Foo DOGs are actually Lions
- They originated in China: shi, meaning lion or shishi ... stone lion.
- In colloquial English they are known as lion dogs.
- Resembling the Chow-Chow and Shih Tzu led them to be called foo dogs in English.
- These Imperial lions are a traditional Chinese architectural ornament.
- They were originally displayed outdoors.
- Chinese guardian lions stood sentry in front of palaces, temples, and homes of elite.
- Also used in palaces and tombs - and spread to other parts of Asia - as well as Japan.
- They could be quite massive and imposing with their wide open mouths in midroar.
- It was much later that smaller ones were produced.

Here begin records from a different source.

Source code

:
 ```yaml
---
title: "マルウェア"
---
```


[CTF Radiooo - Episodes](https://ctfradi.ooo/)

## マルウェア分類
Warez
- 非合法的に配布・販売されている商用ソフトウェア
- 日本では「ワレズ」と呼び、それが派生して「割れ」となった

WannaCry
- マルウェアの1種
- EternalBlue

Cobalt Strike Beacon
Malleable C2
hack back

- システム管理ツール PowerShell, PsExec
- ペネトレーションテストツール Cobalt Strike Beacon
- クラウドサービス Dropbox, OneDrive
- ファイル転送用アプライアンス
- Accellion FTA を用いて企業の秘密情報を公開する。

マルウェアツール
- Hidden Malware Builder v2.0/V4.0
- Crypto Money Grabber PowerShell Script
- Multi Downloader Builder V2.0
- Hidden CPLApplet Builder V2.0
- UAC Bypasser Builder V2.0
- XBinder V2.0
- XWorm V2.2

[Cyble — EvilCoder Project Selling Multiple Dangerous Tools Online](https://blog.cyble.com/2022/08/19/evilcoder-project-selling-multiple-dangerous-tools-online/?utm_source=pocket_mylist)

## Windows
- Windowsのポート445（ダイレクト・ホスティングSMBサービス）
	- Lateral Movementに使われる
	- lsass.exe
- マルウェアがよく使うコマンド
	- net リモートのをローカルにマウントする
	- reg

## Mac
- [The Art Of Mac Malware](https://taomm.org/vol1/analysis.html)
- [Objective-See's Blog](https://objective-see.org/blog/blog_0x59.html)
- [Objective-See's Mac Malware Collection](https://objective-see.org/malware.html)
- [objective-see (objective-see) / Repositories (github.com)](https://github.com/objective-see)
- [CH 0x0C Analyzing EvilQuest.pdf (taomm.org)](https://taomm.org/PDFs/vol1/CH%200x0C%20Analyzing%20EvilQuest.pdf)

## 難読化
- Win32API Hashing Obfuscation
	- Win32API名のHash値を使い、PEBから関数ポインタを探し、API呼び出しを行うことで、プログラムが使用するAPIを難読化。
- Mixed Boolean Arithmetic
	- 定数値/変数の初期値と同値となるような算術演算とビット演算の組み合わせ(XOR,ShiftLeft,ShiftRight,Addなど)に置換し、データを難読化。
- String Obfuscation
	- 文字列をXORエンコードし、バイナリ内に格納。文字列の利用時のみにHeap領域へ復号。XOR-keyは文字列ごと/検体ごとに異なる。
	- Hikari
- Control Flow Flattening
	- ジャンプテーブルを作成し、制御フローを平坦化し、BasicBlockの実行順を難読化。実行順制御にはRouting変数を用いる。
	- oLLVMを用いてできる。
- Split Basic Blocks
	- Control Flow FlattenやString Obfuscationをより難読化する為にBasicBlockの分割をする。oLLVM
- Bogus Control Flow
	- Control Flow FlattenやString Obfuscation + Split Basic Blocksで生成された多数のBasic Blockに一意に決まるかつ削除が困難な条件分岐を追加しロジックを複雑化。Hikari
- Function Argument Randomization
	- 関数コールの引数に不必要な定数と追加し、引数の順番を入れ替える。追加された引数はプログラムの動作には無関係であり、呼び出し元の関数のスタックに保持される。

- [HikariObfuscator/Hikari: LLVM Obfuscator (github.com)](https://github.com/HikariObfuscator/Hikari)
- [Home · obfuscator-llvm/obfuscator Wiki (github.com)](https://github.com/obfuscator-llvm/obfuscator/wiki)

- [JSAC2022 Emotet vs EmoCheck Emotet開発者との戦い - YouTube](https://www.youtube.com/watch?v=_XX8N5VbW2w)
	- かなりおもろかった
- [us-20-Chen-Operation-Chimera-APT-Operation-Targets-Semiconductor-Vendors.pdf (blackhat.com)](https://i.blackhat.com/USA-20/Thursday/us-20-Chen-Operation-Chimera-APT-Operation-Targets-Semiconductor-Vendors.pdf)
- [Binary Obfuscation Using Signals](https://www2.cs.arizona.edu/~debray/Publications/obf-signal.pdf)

Used in imperial Chinese palaces and tombs, the lions subsequently spread to other parts of Asia including Japan.
Meant to be in pairs. Foo dogs are symbolic, protective statues – one is female and one is male. The female represents yin and symbolically protects the people dwelling in the home, while the male represents yang, protects the structure itself.
Each detail of the is symbolic. You can tell their gender by examining what’s beneath the paws. The male holds a ball, the female holds a puppy.
The ball represents the world and the puppy represents nature or a nurturing spirit. If it has an open mouth and the other has closed one, this may represent the in-and-out breath, or the sound of “om.”